Task brief:
Look through the listing below and write out exactly the lines from the line with "- rename to Cyclop" to the line with "Easy and fast to", both included, and no others.

Provided data:
* * * * *

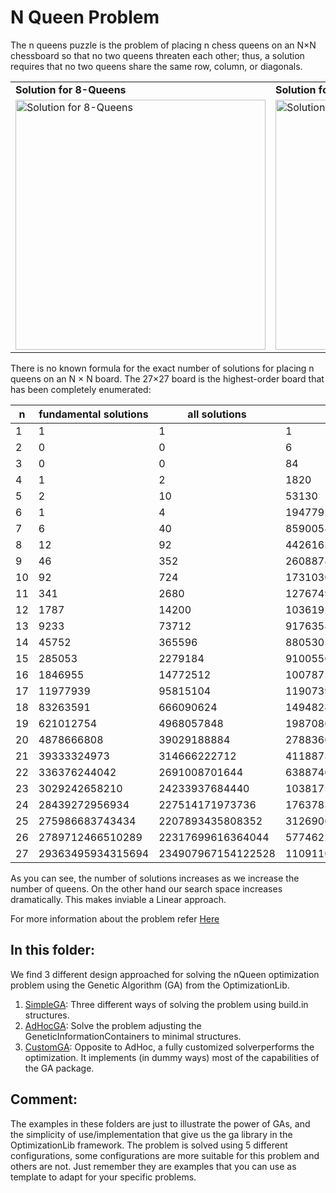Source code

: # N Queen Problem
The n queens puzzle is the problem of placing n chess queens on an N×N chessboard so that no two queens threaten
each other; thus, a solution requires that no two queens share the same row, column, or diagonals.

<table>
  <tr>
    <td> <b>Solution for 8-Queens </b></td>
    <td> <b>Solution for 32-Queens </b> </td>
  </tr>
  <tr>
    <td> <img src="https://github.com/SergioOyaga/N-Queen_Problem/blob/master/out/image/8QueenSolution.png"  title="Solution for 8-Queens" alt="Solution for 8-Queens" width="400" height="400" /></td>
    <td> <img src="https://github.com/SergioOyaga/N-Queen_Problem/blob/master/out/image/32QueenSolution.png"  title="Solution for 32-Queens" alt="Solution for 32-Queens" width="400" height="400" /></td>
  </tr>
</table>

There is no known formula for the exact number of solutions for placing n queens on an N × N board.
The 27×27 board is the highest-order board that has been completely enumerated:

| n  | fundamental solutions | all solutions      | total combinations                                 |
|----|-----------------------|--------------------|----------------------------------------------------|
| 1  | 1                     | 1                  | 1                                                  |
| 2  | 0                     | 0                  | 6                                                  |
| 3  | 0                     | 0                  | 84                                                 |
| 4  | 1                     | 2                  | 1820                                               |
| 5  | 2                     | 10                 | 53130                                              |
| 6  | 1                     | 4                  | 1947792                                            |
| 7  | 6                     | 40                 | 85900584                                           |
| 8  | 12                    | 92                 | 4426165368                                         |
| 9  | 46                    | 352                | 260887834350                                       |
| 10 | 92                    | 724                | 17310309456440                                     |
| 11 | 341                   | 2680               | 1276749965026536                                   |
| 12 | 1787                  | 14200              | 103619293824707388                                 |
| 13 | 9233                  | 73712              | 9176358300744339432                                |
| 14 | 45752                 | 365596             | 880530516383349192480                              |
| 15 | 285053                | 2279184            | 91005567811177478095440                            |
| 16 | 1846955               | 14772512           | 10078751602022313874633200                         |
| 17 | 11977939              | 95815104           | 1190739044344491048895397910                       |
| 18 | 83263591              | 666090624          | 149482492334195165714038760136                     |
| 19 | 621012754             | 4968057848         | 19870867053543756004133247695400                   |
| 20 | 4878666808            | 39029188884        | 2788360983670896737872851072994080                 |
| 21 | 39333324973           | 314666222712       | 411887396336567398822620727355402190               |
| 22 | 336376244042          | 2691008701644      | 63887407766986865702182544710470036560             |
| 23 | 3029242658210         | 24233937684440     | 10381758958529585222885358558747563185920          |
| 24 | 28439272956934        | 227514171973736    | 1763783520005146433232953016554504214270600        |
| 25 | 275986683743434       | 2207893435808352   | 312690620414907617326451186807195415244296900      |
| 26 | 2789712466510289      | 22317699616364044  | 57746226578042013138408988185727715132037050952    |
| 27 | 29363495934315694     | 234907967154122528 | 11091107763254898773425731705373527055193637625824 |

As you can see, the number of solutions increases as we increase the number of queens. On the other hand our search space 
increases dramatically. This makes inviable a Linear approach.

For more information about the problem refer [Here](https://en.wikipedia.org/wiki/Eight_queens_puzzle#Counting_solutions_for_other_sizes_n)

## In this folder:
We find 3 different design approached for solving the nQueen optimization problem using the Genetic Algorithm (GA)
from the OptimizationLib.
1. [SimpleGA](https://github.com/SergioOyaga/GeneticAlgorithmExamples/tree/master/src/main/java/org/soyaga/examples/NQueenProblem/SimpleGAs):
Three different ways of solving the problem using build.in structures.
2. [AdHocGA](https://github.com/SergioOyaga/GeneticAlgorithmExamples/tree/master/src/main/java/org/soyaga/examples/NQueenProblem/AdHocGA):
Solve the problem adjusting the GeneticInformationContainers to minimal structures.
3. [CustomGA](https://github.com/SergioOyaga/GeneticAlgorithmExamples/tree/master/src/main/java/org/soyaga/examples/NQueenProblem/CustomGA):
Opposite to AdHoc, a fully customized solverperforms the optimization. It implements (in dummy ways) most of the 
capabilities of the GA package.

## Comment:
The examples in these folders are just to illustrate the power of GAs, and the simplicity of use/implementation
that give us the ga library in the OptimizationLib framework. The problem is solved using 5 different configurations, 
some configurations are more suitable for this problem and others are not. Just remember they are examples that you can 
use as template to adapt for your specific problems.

* * * * *

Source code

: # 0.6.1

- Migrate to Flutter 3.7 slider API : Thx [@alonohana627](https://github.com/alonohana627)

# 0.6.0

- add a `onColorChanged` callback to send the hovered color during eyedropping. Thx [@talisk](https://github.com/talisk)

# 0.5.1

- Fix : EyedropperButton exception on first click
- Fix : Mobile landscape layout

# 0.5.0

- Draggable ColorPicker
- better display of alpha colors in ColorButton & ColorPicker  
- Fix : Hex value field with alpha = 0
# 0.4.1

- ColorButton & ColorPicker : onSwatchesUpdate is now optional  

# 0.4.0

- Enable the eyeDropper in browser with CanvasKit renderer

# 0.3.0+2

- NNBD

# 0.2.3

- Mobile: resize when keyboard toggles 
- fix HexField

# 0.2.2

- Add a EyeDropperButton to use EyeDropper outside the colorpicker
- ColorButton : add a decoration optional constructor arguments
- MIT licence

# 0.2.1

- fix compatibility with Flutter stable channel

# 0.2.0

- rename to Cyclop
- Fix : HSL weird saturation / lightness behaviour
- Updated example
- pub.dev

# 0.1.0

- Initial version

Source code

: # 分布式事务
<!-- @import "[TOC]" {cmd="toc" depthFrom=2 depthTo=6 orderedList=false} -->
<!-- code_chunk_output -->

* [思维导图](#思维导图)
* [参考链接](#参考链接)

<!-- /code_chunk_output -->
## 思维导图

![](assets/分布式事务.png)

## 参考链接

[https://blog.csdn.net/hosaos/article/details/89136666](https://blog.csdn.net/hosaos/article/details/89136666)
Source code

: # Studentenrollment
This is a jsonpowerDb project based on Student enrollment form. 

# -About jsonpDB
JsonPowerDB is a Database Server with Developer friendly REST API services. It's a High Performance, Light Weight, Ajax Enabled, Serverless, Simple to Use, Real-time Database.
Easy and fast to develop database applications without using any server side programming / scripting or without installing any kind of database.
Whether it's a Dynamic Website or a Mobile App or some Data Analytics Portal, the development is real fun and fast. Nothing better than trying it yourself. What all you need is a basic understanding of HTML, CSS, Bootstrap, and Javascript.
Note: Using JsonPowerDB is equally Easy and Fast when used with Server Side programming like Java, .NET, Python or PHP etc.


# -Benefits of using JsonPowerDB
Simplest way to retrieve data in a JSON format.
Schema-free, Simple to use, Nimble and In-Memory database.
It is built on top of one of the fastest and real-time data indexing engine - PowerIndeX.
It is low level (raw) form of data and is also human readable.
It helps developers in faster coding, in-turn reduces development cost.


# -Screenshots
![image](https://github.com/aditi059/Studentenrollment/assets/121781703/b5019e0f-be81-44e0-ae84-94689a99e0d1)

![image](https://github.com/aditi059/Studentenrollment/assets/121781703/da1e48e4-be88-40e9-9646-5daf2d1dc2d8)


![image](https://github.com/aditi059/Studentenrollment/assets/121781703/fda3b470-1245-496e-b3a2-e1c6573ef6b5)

* * * * *

Answer to this problem:
- rename to Cyclop
- Fix : HSL weird saturation / lightness behaviour
- Updated example
- pub.dev

# 0.1.0

- Initial version

Source code

: # 分布式事务
<!-- @import "[TOC]" {cmd="toc" depthFrom=2 depthTo=6 orderedList=false} -->
<!-- code_chunk_output -->

* [思维导图](#思维导图)
* [参考链接](#参考链接)

<!-- /code_chunk_output -->
## 思维导图

![](assets/分布式事务.png)

## 参考链接

[https://blog.csdn.net/hosaos/article/details/89136666](https://blog.csdn.net/hosaos/article/details/89136666)
Source code

: # Studentenrollment
This is a jsonpowerDb project based on Student enrollment form. 

# -About jsonpDB
JsonPowerDB is a Database Server with Developer friendly REST API services. It's a High Performance, Light Weight, Ajax Enabled, Serverless, Simple to Use, Real-time Database.
Easy and fast to develop database applications without using any server side programming / scripting or without installing any kind of database.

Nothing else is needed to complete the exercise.